→ **Instructions to follow**: Print, exactly as they appear in the listing below, the lines from the line with "- Gu Yining (UID:3035638064)" to the line with "- 14 green chambers: 3 Keys, 4 Moons, 7 Suns", with both end lines kept.

Start of Records for this exercise

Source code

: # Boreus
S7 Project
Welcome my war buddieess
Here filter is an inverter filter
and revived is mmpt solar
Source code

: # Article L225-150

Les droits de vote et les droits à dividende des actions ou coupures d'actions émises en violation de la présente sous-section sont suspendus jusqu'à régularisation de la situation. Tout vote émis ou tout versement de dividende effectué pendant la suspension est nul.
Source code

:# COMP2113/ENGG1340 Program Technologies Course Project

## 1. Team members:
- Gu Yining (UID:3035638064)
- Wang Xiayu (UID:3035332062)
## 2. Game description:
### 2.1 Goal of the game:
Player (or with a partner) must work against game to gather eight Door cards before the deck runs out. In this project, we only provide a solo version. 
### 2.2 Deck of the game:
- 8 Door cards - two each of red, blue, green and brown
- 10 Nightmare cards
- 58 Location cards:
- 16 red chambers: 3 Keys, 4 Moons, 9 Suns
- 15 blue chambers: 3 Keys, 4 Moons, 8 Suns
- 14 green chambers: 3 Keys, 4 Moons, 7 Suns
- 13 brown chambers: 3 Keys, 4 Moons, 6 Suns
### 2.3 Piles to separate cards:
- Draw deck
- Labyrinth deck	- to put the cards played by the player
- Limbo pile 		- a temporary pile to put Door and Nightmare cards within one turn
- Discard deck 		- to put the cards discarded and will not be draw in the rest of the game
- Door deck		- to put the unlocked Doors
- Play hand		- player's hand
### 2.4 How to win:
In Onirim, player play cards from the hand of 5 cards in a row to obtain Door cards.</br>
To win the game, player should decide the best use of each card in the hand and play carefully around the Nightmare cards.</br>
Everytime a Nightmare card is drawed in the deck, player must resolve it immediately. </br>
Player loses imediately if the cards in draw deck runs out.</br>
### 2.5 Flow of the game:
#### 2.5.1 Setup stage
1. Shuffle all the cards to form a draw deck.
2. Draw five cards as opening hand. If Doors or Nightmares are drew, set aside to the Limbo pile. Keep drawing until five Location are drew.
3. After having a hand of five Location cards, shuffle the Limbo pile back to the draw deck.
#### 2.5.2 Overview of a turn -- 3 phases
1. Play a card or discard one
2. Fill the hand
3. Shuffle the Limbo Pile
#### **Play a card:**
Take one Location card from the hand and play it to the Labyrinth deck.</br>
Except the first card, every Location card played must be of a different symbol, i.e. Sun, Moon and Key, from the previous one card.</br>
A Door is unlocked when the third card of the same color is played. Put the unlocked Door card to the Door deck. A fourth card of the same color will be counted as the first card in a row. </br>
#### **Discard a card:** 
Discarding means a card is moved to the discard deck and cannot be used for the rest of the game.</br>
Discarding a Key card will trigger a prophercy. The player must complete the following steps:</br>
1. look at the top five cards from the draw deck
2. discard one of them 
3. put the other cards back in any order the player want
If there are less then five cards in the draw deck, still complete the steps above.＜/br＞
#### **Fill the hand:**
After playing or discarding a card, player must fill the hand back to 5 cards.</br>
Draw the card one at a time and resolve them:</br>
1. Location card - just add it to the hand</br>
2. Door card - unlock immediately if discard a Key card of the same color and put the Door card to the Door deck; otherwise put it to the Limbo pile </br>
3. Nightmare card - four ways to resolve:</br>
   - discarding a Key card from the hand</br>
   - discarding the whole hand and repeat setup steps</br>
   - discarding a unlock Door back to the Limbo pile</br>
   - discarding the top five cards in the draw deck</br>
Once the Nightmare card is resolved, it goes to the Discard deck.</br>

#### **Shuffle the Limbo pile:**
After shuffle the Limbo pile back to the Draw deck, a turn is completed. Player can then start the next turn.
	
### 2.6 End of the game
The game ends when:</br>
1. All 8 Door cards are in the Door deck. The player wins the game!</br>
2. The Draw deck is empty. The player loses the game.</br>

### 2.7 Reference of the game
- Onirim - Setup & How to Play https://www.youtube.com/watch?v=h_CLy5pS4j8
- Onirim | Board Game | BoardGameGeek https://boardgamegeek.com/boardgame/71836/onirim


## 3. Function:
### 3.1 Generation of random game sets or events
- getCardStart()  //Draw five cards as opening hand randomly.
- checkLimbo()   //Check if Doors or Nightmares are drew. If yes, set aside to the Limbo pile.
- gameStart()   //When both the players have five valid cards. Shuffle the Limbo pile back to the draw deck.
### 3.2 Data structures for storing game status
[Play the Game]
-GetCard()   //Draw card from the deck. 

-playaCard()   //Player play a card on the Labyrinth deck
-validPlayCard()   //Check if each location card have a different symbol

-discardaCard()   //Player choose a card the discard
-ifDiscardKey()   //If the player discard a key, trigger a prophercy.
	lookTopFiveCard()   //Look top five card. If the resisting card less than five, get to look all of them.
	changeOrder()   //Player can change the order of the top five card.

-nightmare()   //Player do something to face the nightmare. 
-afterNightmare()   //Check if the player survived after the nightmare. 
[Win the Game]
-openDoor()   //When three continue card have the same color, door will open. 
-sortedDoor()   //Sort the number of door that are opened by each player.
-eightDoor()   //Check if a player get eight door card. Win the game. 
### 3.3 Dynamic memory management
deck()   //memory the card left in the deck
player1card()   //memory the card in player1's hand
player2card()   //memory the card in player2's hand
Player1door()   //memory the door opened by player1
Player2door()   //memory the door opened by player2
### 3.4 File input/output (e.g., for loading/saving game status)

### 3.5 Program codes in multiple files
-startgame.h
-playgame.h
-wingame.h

End of Records for this exercise

→ **Response area**:
- Gu Yining (UID:3035638064)
- Wang Xiayu (UID:3035332062)
## 2. Game description:
### 2.1 Goal of the game:
Player (or with a partner) must work against game to gather eight Door cards before the deck runs out. In this project, we only provide a solo version. 
### 2.2 Deck of the game:
- 8 Door cards - two each of red, blue, green and brown
- 10 Nightmare cards
- 58 Location cards:
- 16 red chambers: 3 Keys, 4 Moons, 9 Suns
- 15 blue chambers: 3 Keys, 4 Moons, 8 Suns
- 14 green chambers: 3 Keys, 4 Moons, 7 Suns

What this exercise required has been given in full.